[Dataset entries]
◇ ◇ ◇ ◇ ◇

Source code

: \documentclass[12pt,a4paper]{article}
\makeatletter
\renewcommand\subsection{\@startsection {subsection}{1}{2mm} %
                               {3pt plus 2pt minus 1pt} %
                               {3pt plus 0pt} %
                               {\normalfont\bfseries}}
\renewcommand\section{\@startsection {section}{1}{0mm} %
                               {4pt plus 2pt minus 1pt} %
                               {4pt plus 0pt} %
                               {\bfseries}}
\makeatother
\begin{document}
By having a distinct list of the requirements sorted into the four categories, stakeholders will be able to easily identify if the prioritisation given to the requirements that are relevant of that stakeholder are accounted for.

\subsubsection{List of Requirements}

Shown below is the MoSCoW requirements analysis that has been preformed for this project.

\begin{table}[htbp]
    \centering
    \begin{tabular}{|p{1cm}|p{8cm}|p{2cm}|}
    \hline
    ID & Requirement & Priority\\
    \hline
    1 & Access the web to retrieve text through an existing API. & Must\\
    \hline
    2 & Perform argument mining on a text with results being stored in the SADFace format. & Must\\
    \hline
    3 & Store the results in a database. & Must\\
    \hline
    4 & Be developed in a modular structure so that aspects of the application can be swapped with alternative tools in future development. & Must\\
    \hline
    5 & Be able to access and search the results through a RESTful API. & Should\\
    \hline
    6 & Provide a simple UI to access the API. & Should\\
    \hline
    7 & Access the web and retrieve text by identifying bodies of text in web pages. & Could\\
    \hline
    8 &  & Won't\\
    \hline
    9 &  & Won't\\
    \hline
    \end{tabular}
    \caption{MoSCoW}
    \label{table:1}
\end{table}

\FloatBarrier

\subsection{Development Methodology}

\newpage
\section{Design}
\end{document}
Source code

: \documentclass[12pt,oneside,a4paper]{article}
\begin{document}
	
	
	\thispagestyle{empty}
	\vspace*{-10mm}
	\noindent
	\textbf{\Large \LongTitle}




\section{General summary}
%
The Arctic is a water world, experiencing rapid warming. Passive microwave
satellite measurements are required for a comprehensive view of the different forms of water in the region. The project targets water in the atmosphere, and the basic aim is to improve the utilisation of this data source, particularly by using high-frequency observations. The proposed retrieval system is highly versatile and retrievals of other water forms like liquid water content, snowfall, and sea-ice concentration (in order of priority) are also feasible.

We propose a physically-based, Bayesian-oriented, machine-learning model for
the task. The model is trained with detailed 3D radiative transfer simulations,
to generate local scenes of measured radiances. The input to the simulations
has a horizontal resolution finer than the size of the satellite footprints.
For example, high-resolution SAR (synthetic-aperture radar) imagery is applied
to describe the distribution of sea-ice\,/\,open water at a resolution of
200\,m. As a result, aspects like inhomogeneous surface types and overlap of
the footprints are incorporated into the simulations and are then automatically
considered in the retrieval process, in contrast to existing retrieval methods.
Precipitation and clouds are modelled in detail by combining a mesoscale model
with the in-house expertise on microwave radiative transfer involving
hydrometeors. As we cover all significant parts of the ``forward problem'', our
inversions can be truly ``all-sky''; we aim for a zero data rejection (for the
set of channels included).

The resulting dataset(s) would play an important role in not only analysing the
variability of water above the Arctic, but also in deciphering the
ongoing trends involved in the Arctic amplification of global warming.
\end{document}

◇ ◇ ◇ ◇ ◇

Each record above has to be repeated word for word.

# [Answer for the task]
Source code

: \documentclass[12pt,a4paper]{article}
\makeatletter
\renewcommand\subsection{\@startsection {subsection}{1}{2mm} %
                               {3pt plus 2pt minus 1pt} %
                               {3pt plus 0pt} %
                               {\normalfont\bfseries}}
\renewcommand\section{\@startsection {section}{1}{0mm} %
                               {4pt plus 2pt minus 1pt} %
                               {4pt plus 0pt} %
                               {\bfseries}}
\makeatother
\begin{document}
By having a distinct list of the requirements sorted into the four categories, stakeholders will be able to easily identify if the prioritisation given to the requirements that are relevant of that stakeholder are accounted for.

\subsubsection{List of Requirements}

Shown below is the MoSCoW requirements analysis that has been preformed for this project.

\begin{table}[htbp]
    \centering
    \begin{tabular}{|p{1cm}|p{8cm}|p{2cm}|}
    \hline
    ID & Requirement & Priority\\
    \hline
    1 & Access the web to retrieve text through an existing API. & Must\\
    \hline
    2 & Perform argument mining on a text with results being stored in the SADFace format. & Must\\
    \hline
    3 & Store the results in a database. & Must\\
    \hline
    4 & Be developed in a modular structure so that aspects of the application can be swapped with alternative tools in future development. & Must\\
    \hline
    5 & Be able to access and search the results through a RESTful API. & Should\\
    \hline
    6 & Provide a simple UI to access the API. & Should\\
    \hline
    7 & Access the web and retrieve text by identifying bodies of text in web pages. & Could\\
    \hline
    8 &  & Won't\\
    \hline
    9 &  & Won't\\
    \hline
    \end{tabular}
    \caption{MoSCoW}
    \label{table:1}
\end{table}

\FloatBarrier

\subsection{Development Methodology}

\newpage
\section{Design}
\end{document}
Source code

: \documentclass[12pt,oneside,a4paper]{article}
\begin{document}
	
	
	\thispagestyle{empty}
	\vspace*{-10mm}
	\noindent
	\textbf{\Large \LongTitle}




\section{General summary}
%
The Arctic is a water world, experiencing rapid warming. Passive microwave
satellite measurements are required for a comprehensive view of the different forms of water in the region. The project targets water in the atmosphere, and the basic aim is to improve the utilisation of this data source, particularly by using high-frequency observations. The proposed retrieval system is highly versatile and retrievals of other water forms like liquid water content, snowfall, and sea-ice concentration (in order of priority) are also feasible.

We propose a physically-based, Bayesian-oriented, machine-learning model for
the task. The model is trained with detailed 3D radiative transfer simulations,
to generate local scenes of measured radiances. The input to the simulations
has a horizontal resolution finer than the size of the satellite footprints.
For example, high-resolution SAR (synthetic-aperture radar) imagery is applied
to describe the distribution of sea-ice\,/\,open water at a resolution of
200\,m. As a result, aspects like inhomogeneous surface types and overlap of
the footprints are incorporated into the simulations and are then automatically
considered in the retrieval process, in contrast to existing retrieval methods.
Precipitation and clouds are modelled in detail by combining a mesoscale model
with the in-house expertise on microwave radiative transfer involving
hydrometeors. As we cover all significant parts of the ``forward problem'', our
inversions can be truly ``all-sky''; we aim for a zero data rejection (for the
set of channels included).

The resulting dataset(s) would play an important role in not only analysing the
variability of water above the Arctic, but also in deciphering the
ongoing trends involved in the Arctic amplification of global warming.
\end{document}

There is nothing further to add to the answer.